[Exercise requirements]: In the records below, find each line containing the word "enumerate" and copy it.
+++ Data shown +++
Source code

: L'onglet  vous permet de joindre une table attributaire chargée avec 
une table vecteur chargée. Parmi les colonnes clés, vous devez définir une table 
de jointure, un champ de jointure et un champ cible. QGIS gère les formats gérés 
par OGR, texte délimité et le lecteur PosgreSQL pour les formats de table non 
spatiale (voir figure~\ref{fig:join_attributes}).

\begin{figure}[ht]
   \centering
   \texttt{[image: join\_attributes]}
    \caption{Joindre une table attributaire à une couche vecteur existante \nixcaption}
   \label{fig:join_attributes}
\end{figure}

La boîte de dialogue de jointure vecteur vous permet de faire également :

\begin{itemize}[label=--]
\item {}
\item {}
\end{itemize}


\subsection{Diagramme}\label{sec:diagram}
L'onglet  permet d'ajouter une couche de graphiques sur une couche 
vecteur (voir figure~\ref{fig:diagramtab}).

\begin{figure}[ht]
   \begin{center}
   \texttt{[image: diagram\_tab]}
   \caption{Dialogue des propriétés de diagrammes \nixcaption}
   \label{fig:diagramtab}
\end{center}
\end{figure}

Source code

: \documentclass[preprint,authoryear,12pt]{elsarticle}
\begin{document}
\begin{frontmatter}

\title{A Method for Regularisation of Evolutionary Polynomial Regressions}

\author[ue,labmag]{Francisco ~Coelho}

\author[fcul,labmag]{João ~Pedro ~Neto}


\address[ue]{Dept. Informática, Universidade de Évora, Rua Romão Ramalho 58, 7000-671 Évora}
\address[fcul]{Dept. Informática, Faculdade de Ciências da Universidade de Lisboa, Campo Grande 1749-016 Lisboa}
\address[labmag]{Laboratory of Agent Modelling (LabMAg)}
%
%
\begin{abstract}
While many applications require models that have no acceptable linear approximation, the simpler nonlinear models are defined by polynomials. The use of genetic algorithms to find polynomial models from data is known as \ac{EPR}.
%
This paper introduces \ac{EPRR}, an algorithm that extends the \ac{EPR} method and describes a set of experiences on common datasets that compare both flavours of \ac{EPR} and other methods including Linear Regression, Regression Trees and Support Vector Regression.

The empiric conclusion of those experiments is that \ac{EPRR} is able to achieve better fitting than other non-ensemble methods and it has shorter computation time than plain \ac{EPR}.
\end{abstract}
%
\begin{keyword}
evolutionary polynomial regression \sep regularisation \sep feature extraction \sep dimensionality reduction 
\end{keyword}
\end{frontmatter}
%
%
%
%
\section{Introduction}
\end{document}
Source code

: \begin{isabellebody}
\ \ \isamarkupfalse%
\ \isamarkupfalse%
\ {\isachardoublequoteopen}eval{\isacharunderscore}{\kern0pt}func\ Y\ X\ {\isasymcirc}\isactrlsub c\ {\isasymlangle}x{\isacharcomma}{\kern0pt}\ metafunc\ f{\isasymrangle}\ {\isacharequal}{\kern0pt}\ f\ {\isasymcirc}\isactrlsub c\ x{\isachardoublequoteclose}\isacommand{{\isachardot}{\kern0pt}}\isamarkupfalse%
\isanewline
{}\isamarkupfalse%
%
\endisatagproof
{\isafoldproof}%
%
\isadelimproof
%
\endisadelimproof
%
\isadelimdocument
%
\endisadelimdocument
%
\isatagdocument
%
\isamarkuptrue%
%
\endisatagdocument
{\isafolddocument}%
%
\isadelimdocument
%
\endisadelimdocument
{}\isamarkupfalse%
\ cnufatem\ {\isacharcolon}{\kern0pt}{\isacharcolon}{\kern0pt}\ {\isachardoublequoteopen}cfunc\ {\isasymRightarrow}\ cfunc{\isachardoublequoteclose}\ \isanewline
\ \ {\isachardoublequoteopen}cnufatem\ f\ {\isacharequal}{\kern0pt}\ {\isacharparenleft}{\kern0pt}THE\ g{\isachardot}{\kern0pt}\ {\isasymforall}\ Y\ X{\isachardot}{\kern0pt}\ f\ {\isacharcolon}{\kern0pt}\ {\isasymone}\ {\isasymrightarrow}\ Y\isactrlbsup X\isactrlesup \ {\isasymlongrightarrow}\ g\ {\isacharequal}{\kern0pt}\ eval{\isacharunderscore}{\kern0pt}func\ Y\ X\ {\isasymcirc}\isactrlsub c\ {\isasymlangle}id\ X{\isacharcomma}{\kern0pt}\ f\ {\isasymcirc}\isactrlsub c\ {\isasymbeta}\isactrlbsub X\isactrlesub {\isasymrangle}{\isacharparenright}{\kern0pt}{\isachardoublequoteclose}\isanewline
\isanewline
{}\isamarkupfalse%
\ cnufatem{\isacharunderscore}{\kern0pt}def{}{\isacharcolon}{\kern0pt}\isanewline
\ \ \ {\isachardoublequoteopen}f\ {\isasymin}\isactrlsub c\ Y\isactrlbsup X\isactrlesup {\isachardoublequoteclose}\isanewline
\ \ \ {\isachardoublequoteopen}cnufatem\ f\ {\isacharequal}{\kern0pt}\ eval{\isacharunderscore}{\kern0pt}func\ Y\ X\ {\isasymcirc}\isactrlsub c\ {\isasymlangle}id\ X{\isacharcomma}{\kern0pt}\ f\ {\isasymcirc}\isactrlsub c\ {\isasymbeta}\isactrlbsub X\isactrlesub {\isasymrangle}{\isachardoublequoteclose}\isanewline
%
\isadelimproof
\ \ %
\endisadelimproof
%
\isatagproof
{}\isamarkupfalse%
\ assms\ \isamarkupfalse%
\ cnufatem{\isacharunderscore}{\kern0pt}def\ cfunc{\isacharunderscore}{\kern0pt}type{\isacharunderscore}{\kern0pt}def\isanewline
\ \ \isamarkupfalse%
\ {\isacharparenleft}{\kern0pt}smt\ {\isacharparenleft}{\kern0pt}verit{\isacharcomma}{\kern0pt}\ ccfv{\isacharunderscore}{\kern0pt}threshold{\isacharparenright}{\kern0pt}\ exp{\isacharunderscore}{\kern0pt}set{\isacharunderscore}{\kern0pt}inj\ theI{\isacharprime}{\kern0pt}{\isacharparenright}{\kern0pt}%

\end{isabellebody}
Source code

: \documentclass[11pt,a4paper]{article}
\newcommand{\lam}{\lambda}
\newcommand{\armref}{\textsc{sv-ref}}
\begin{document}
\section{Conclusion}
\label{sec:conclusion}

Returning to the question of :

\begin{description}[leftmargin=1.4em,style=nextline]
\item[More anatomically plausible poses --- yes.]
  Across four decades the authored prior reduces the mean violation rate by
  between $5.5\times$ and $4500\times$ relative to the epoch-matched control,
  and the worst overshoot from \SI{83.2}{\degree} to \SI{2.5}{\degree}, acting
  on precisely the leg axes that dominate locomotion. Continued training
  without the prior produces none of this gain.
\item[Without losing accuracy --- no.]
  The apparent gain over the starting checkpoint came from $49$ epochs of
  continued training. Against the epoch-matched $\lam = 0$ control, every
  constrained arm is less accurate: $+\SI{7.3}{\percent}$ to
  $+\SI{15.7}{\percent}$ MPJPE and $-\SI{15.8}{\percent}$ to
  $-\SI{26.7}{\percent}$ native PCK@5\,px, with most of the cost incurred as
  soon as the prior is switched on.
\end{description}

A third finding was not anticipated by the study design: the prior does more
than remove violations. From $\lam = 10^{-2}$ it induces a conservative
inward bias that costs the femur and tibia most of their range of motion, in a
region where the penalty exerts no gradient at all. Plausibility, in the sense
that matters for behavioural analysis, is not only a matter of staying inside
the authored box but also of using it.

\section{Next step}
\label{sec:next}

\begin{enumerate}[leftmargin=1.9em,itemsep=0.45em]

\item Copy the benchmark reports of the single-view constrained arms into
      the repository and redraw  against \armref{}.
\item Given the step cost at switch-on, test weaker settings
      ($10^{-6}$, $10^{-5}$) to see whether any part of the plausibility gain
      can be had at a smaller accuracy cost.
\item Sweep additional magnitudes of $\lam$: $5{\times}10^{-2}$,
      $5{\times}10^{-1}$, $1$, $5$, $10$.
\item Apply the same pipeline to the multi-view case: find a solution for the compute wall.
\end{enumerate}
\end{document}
+++
[Response to the task]:
\begin{enumerate}[leftmargin=1.9em,itemsep=0.45em]
\end{enumerate}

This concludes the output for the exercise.